Many members of the faith believed him to be a soothsayer who perceived boundless revelations.
In a statement, the church said: “President Monson had all the hallmarks of an artless menial of the Lord.”
Mormons ceremony Jesus as the messiah, but also follow vital apostles and prophets and additional testaments, including the Book of Mormon, as good as the normal Bible.
The President is deliberate inaugural among the vital apostles.
The church was founded in 1830 in upstate New York and last year was reported to have 15.8 million members all over the world, including the 2012 Republican presidential hopeful and former Massachusetts administrator Mitt Romney and the singer Katherine Heigl.
Mr Romney praised Mr Monson for his work and pronounced he would be remembered for his adore and care for “every one of God’s children”.
In a matter on Facebook, Mr Romney said: “Ann and we and the family join the widows and orphans and homeless and large others who now weep the life of a loyal soothsayer of God and apostle of the Lord Jesus Christ.”
Mr Monson was innate and lifted in Salt Lake City and was allocated in 1963 to the Quorum of the Twelve Apostles, the church’s second-highest ruling physique after the three-man First Presidency.
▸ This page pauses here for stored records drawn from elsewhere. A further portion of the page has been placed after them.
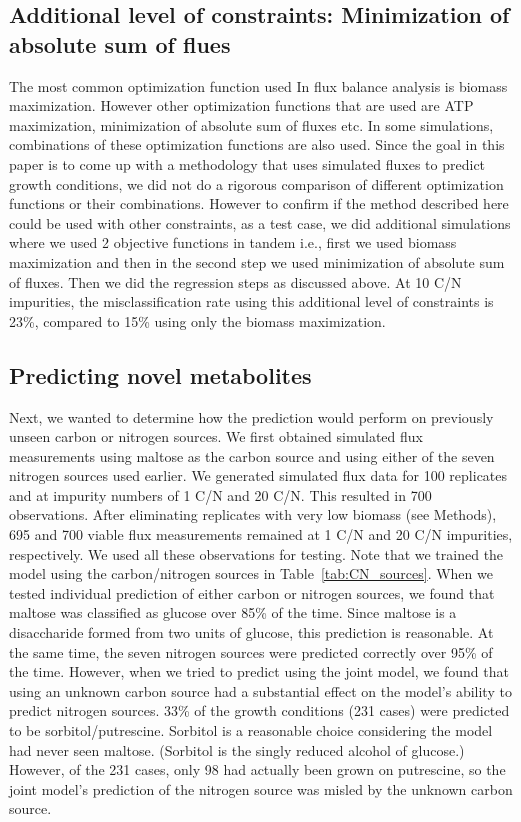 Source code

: \documentclass[12pt]{article}
\begin{document}
\subsection{Additional level of constraints: Minimization of absolute sum of flues}
The most common optimization function used In flux balance analysis is biomass maximization. However other optimization functions that are used are ATP maximization, minimization of absolute sum of fluxes etc. In some simulations, combinations of these optimization functions are also used. Since the goal in this paper is to come up with a methodology that uses simulated fluxes to predict growth conditions, we did not do a rigorous comparison of different optimization functions or their combinations. However to confirm if the method described here could be used with other constraints, as a test case, we did additional simulations where we used 2 objective functions in tandem i.e., first we used biomass maximization and then in the second step we used minimization of absolute sum of fluxes. Then we did the regression steps as discussed above. At 10 C/N impurities, the misclassification rate using this additional level of constraints is 23\%, compared to 15\% using only the biomass maximization.

\subsection{Predicting novel metabolites}

Next, we wanted to determine how the prediction would perform on previously unseen carbon or nitrogen sources. We first obtained simulated flux measurements using maltose as the carbon source and using either of the seven nitrogen sources used earlier. We generated simulated flux data for 100 replicates and at impurity numbers of 1 C/N and 20 C/N. This resulted in 700 observations. After eliminating replicates with very low biomass (see Methods), 695 and 700 viable flux measurements remained at 1 C/N and 20 C/N impurities, respectively. We used all these observations for testing. Note that we trained the model using the carbon/nitrogen sources in Table~\ref{tab:CN_sources}. When we tested individual prediction of either carbon or nitrogen sources, we found that maltose was classified as glucose over 85\% of the time. Since maltose is a disaccharide formed from two units of glucose, this prediction is reasonable. At the same time, the seven nitrogen sources were predicted correctly over 95\% of the time. However, when we tried to predict using the joint model, we found that using an unknown carbon source had a substantial effect on the model's ability to predict nitrogen sources. 33\% of the growth conditions (231 cases) were predicted to be sorbitol/putrescine. Sorbitol is a reasonable choice considering the model had never seen maltose. (Sorbitol is the singly reduced alcohol of glucose.) However, of the 231 cases, only 98 had actually been grown on putrescine, so the joint model's prediction of the nitrogen source was misled by the unknown carbon source.
\end{document}
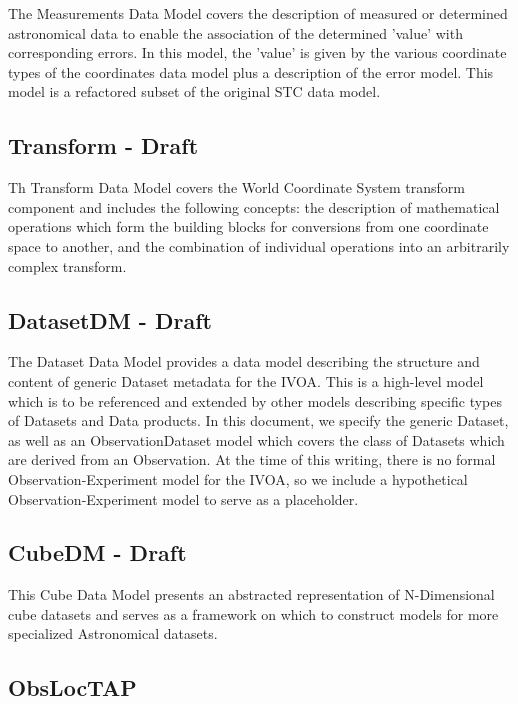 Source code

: \documentclass[11pt,a4paper]{ivoa}
\begin{document}
The Measurements Data Model covers the description of measured or determined astronomical data 
to enable the association of the determined ’value’ with corresponding errors. In this model, 
the ’value’ is given by the various coordinate types of the coordinates data model plus a 
description of the error model.  This model is a refactored subset of the original STC data model.

\subsection{Transform - Draft}

Th Transform Data Model covers the World Coordinate System transform component and includes 
the following concepts: the description of mathematical operations which form the building 
blocks for conversions from one coordinate space to another, and the combination of individual 
operations into an arbitrarily complex transform.
 
\subsection{DatasetDM - Draft}

The Dataset Data Model provides a data model describing the structure and content of generic 
Dataset metadata for the IVOA. This is a high-level model which is to be referenced and 
extended by other models describing specific types of Datasets and Data products. In 
this document, we specify the generic Dataset, as well as an ObservationDataset model 
which covers the class of Datasets which are derived from an Observation. At the time of 
this writing, there is no formal Observation-Experiment model for the IVOA, so we include 
a hypothetical Observation-Experiment model to serve as a placeholder. 

\subsection{CubeDM - Draft}

This Cube Data Model presents an abstracted representation of N-Dimensional cube datasets and 
serves as a framework on which to construct models for more specialized Astronomical datasets. 

\subsection{ObsLocTAP} 
\end{document}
When he dies, a boss is succeeded by the conduct of the Quorum of the Twelve Apostles, a post now held by the 93-year-old Russell Nelson.
Mr Monson’s prototype Gordon Hinckley died aged 97 in late 2007.
As good as his life-long loyalty to his faith, Mr Monson came from a business credentials and enjoyed a successful career in publishing, according to the church website.
He was also penetrating on lifting prize-winning pigeons, the website adds.
During an talk on his 81st birthday he said: “Do something for someone else on that day to make his or her life better. Find someone who is having a tough time, or is ill, or lonely, and do something for them. That’s all we would ask.”